### What is needed
Look through the records and report how many lines include the word "begin", with no other words.

### Data provided
┏━━

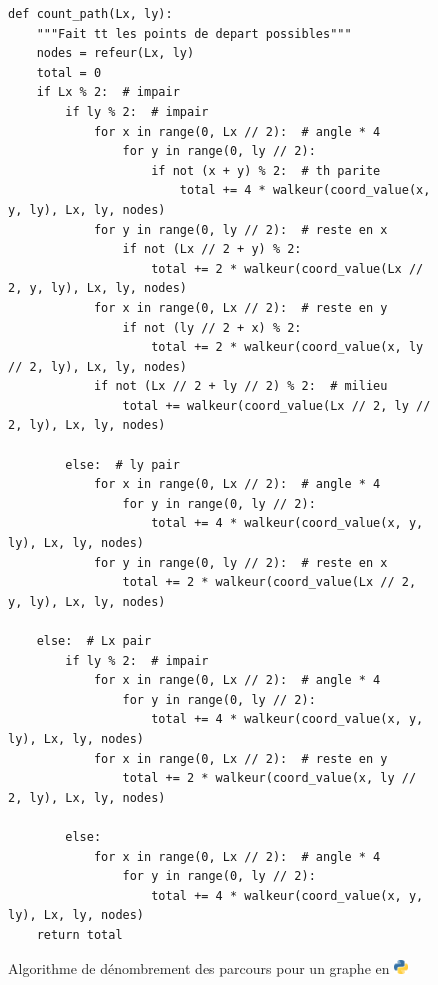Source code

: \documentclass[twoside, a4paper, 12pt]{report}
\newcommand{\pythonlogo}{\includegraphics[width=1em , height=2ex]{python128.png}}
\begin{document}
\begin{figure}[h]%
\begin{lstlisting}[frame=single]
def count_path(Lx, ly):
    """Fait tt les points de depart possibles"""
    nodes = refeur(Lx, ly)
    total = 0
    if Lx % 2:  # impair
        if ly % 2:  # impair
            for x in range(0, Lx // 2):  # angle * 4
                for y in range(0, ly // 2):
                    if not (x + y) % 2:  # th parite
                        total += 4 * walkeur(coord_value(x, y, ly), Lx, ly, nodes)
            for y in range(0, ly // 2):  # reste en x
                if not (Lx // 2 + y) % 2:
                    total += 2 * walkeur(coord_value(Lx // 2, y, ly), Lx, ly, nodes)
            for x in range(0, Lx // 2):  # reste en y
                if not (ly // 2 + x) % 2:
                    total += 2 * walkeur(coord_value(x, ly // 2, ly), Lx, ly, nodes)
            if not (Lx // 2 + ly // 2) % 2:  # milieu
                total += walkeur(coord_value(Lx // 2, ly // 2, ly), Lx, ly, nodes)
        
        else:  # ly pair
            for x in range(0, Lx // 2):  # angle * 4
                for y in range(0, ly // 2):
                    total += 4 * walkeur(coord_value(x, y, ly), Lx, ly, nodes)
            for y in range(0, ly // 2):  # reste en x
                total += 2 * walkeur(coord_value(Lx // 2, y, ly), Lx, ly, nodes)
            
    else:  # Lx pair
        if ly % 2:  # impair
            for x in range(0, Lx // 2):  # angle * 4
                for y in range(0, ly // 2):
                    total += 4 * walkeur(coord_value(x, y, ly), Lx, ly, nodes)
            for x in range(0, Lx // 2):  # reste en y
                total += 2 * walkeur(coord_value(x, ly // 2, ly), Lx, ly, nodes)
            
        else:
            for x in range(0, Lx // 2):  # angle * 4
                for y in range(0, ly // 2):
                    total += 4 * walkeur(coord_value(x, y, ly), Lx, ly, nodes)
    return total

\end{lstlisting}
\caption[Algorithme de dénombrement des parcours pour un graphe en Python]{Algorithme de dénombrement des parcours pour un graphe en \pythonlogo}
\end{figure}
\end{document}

┗━━
┏━━

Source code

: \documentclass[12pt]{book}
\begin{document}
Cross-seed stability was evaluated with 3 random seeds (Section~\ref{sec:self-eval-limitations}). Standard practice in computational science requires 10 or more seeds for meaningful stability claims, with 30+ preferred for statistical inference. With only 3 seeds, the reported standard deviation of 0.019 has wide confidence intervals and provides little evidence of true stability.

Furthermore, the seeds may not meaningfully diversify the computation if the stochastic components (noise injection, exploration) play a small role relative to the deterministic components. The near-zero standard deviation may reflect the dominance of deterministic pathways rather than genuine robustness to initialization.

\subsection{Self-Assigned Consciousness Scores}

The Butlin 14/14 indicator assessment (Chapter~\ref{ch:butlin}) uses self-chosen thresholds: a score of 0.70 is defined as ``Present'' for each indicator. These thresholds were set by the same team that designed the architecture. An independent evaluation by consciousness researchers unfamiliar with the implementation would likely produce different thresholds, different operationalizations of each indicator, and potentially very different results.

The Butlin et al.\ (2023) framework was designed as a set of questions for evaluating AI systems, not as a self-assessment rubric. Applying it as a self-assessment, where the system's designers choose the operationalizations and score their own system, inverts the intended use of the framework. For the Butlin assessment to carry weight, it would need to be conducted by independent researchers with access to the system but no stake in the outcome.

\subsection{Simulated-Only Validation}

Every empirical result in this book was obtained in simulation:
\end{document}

┗━━

### Task response
4